WHAT THE TASK ASKS: Work through the records below and copy every line that includes "repository".

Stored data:
*** Block opens ***
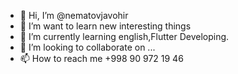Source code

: - 👋 Hi, I’m @nematovjavohir
- 👀 I’m want to  learn new interesting things
- 🌱 I’m currently learning english,Flutter Developing.
- 💞️ I’m looking to collaborate on ...
- 📫 How to reach me +998 90 972 19 46

<!---
nematovjavohir/nematovjavohir is a ✨ special ✨ repository because its `README.md` (this file) appears on your GitHub profile.
You can click the Preview link to take a look at your changes.
--->

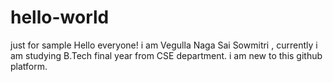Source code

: # hello-world
just for sample
Hello everyone!
i am Vegulla Naga Sai Sowmitri , currently i am studying B.Tech final year from CSE department.
i am new to this github platform.
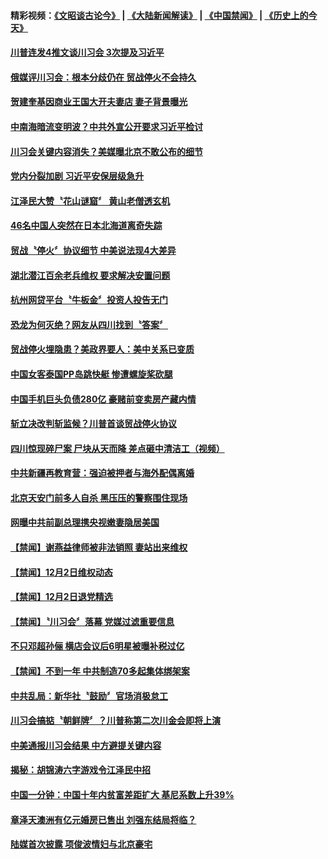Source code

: #### 精彩视频：[《文昭谈古论今》](https://github.com/gfw-breaker/wenzhao/blob/master/README.md?t=12032131) | [《大陆新闻解读》](https://github.com/gfw-breaker/ntdtv-comedy/blob/master/README.md?t=12032131) | [《中国禁闻》](https://github.com/gfw-breaker/ntdtv-news/blob/master/README.md?t=12032131) | [《历史上的今天》](https://github.com/gfw-breaker/today-in-history/blob/master/README.md?t=12032131) 

#### [川普连发4推文谈川习会 3次提及习近平](../pages/news204/a1401811.md?t=12032131) 

#### [俄媒评川习会：根本分歧仍在 贸战停火不会持久](../pages/news204/a1401806.md?t=12032131) 

#### [贺建奎基因商业王国大开夫妻店 妻子背景曝光](../pages/news204/a1401804.md?t=12032131) 

#### [中南海暗流变明波？中共外宣公开要求习近平检讨](../pages/news204/a1401803.md?t=12032131) 

#### [川习会关键内容消失？美媒曝北京不敢公布的细节](../pages/news204/a1401727.md?t=12032131) 

#### [党内分裂加剧 习近平安保层级急升](../pages/news204/a1401626.md?t=12032131) 

#### [江泽民大赞〝花山谜窟〞 黄山老僧透玄机](../pages/news204/a1401680.md?t=12032131) 

#### [46名中国人突然在日本北海道离奇失踪](../pages/news204/a1401763.md?t=12032131) 


#### [贸战〝停火〞协议细节 中美说法现4大差异](../pages/news204/a1401775.md?t=12032131) 

#### [湖北潜江百余老兵维权 要求解决安置问题](../pages/news204/a1401772.md?t=12032131) 

#### [杭州网贷平台〝牛板金〞投资人投告无门](../pages/news204/a1401771.md?t=12032131) 

#### [恐龙为何灭绝？网友从四川找到〝答案〞](../pages/news204/a1401760.md?t=12032131) 

#### [贸战停火埋隐患？美政界要人：美中关系已变质](../pages/news204/a1401743.md?t=12032131) 

#### [中国女客泰国PP岛跳快艇 惨遭螺旋桨砍腿](../pages/news204/a1401757.md?t=12032131) 

#### [中国手机巨头负债280亿 豪赌前变卖房产藏内情](../pages/news204/a1401741.md?t=12032131) 

#### [斩立决改判斩监候？川普首谈贸战停火协议](../pages/news204/a1401724.md?t=12032131) 

#### [四川惊现碎尸案 尸块从天而降 差点砸中清洁工（视频）](../pages/news204/a1401734.md?t=12032131) 

#### [中共新疆再教育营：强迫被押者与海外配偶离婚](../pages/news204/a1401732.md?t=12032131) 

#### [北京天安门前多人自杀 黑压压的警察围住现场](../pages/news204/a1401733.md?t=12032131) 

#### [网曝中共前副总理携央视嫩妻隐居美国](../pages/news204/a1401721.md?t=12032131) 


#### [【禁闻】谢燕益律师被非法销照 妻站出来维权](../pages/news204/a1401715.md?t=12032131) 

#### [【禁闻】12月2日维权动态](../pages/news204/a1401714.md?t=12032131) 

#### [【禁闻】12月2日退党精选](../pages/news204/a1401713.md?t=12032131) 

#### [【禁闻】〝川习会〞落幕 党媒过滤重要信息](../pages/news204/a1401708.md?t=12032131) 

#### [不只邓超孙俪 横店会议后6明星被曝补税过亿](../pages/news204/a1401705.md?t=12032131) 

#### [【禁闻】不到一年 中共制造70多起集体绑架案](../pages/news204/a1401702.md?t=12032131) 

#### [中共乱局：新华社〝鼓励〞官场消极怠工](../pages/news204/a1401703.md?t=12032131) 

#### [川习会搞掂〝朝鲜牌〞？川普称第二次川金会即将上演](../pages/news204/a1401697.md?t=12032131) 

#### [中美通报川习会结果 中方避提关键内容](../pages/news204/a1401695.md?t=12032131) 

#### [揭秘：胡锦涛六字游戏令江泽民中招](../pages/news204/a1401279.md?t=12032131) 

#### [中国一分钟：中国十年内贫富差距扩大 基尼系数上升39%](../pages/news204/a1401686.md?t=12032131) 

#### [章泽天澳洲有亿元婚房已售出 刘强东结局将临？](../pages/news204/a1401613.md?t=12032131) 

#### [陆媒首次披露 项俊波情妇与北京豪宅](../pages/news204/a1401672.md?t=12032131) 


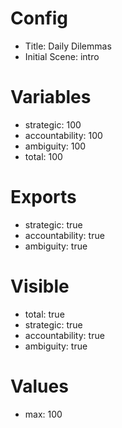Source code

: # Config
 - Title: Daily Dilemmas
 - Initial Scene: intro

# Variables
 - strategic: 100
 - accountability: 100
 - ambiguity: 100
 - total: 100

# Exports
 - strategic: true
 - accountability: true
 - ambiguity: true

# Visible
- total: true
- strategic: true
- accountability: true
- ambiguity: true

# Values
 - max: 100
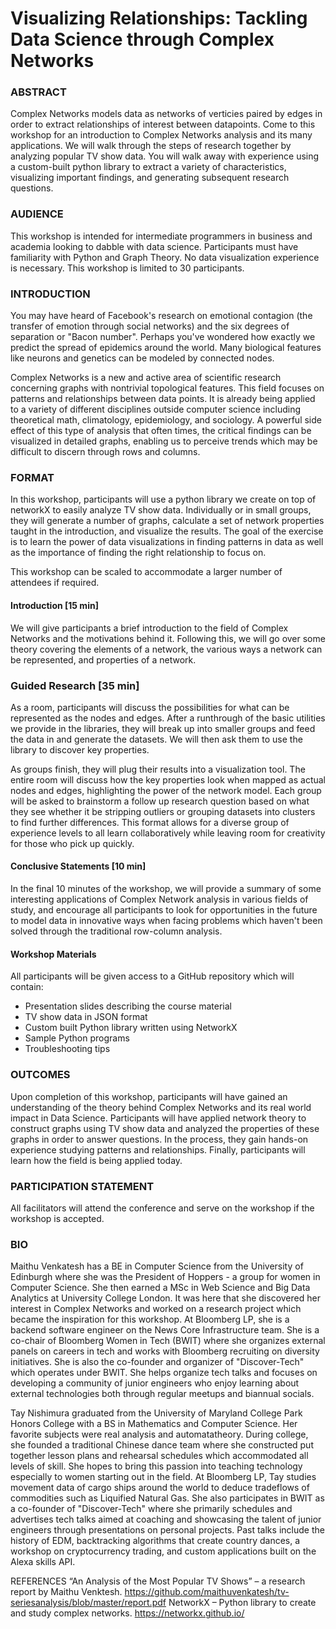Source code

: # Visualizing Relationships: Tackling Data Science through Complex Networks

### ABSTRACT

Complex Networks models data as networks of verticies paired by edges in order to extract relationships of interest between datapoints. Come to this workshop for an introduction to Complex Networks analysis and its many applications. We will walk through the steps of research together by analyzing popular TV show data. You will walk away with experience using a custom-built python library to extract a variety of characteristics, visualizing important findings, and generating subsequent research questions.

### AUDIENCE

This workshop is intended for intermediate programmers in business and academia looking to dabble with data science. Participants must have familiarity with Python and Graph Theory. No data visualization experience is necessary. This workshop is limited to 30 participants.

### INTRODUCTION

You may have heard of Facebook's research on emotional contagion (the transfer of emotion through social networks) and the six degrees of separation or "Bacon number". Perhaps you've wondered how exactly we predict the spread of epidemics around the world. Many biological features like neurons and genetics can be modeled by connected nodes.

Complex Networks is a new and active area of scientific research concerning graphs with nontrivial topological features. This field focuses on patterns and relationships between data points. It is already being applied to a variety of different disciplines outside computer science including theoretical math, climatology, epidemiology, and sociology. A powerful side effect of this type of analysis that often times, the critical findings can be visualized in detailed graphs, enabling us to perceive trends which may be difficult to discern through rows and columns.

### FORMAT

In this workshop, participants will use a python library we create on top of networkX to easily analyze TV show data. Individually or in small groups, they will generate a number of graphs, calculate a set of network properties taught in the introduction, and visualize the results. The goal of the exercise is to learn the power of data visualizations in finding patterns in data as well as the importance of finding the right relationship to focus on. 

This workshop can be scaled to accommodate a larger number of attendees if required.

#### Introduction [15 min]

We will give participants a brief introduction to the field of Complex Networks and the motivations behind it. Following this, we will go over some theory covering the elements of a network, the various ways a network can be represented, and
properties of a network.

### Guided Research [35 min]

As a room, participants will discuss the possibilities for what can be represented as the nodes and edges. After a runthrough of the basic utilities we provide in the libraries, they will break up into smaller groups and feed the data in and generate the datasets. We will then ask them to use the library to discover key properties.

As groups finish, they will plug their results into a visualization tool. The entire room will discuss how the key properties look when mapped as actual nodes and edges, highlighting the power of the network model. Each group will be asked to brainstorm a follow up research question based on what they see whether it be stripping outliers or grouping datasets into clusters to find further differences. This format allows for a diverse group of experience levels to all learn collaboratively while leaving room for creativity for those who pick up quickly.

#### Conclusive Statements [10 min]
In the final 10 minutes of the workshop, we will provide a summary of some interesting applications of Complex Network analysis in various fields of study, and encourage all participants to look for opportunities in the future to model data in innovative ways when facing problems which haven't been solved through the traditional row-column analysis.

#### Workshop Materials
All participants will be given access to a GitHub repository which will contain:
- Presentation slides describing the course material
- TV show data in JSON format
- Custom built Python library written using NetworkX
- Sample Python programs
- Troubleshooting tips

### OUTCOMES
Upon completion of this workshop, participants will have gained an understanding of the theory behind Complex Networks and its real world impact in Data Science. Participants will have applied network theory to construct graphs using TV show data and analyzed the properties of these graphs in order to answer questions. In the process, they gain hands-on experience studying patterns and relationships. Finally, participants will learn how the field is being applied today.

### PARTICIPATION STATEMENT
All facilitators will attend the conference and serve
on the workshop if the workshop is accepted.

### BIO
Maithu Venkatesh has a BE in Computer Science from the University of Edinburgh where she was the President of Hoppers - a group for women in Computer Science. She then earned a MSc in Web Science and Big Data Analytics at University College London. It was here that she discovered her interest in Complex Networks and worked on a research project which became the inspiration for this workshop. At Bloomberg LP, she is a backend software engineer on the News Core Infrastructure team. She is a co-chair of Bloomberg Women in Tech (BWIT) where she organizes external panels on careers in tech and works with Bloomberg recruiting on diversity initiatives. She is also the co-founder and organizer of "Discover-Tech" which operates under BWIT. She helps organize tech talks and focuses on developing a community of junior engineers who enjoy learning about external technologies both through regular meetups and biannual socials.

Tay Nishimura graduated from the University of Maryland College Park Honors College with a BS in Mathematics and Computer Science. Her favorite subjects were real analysis and automatatheory. During college, she founded a traditional Chinese dance team where she constructed put together lesson plans and rehearsal schedules which accommodated all levels of skill. She hopes to bring this passion into teaching technology especially to women starting out in the field. At Bloomberg LP, Tay studies movement data of cargo ships around the world to deduce tradeflows of commodities such as Liquified Natural Gas. She also participates in BWIT as a co-founder of "Discover-Tech" where she primarily schedules and advertises tech talks aimed at coaching and showcasing the talent of junior engineers through presentations on personal projects. Past talks include the history of EDM, backtracking algorithms that create country dances, a workshop on cryptocurrency trading, and custom applications built on the Alexa skills API.


REFERENCES
“An Analysis of the Most Popular TV Shows” – a research report by Maithu Venktesh.
https://github.com/maithuvenkatesh/tv-seriesanalysis/blob/master/report.pdf
NetworkX – Python library to create and study complex networks.
https://networkx.github.io/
*** Block closes ***
OUTPUT:
nematovjavohir/nematovjavohir is a ✨ special ✨ repository because its `README.md` (this file) appears on your GitHub profile.
All participants will be given access to a GitHub repository which will contain:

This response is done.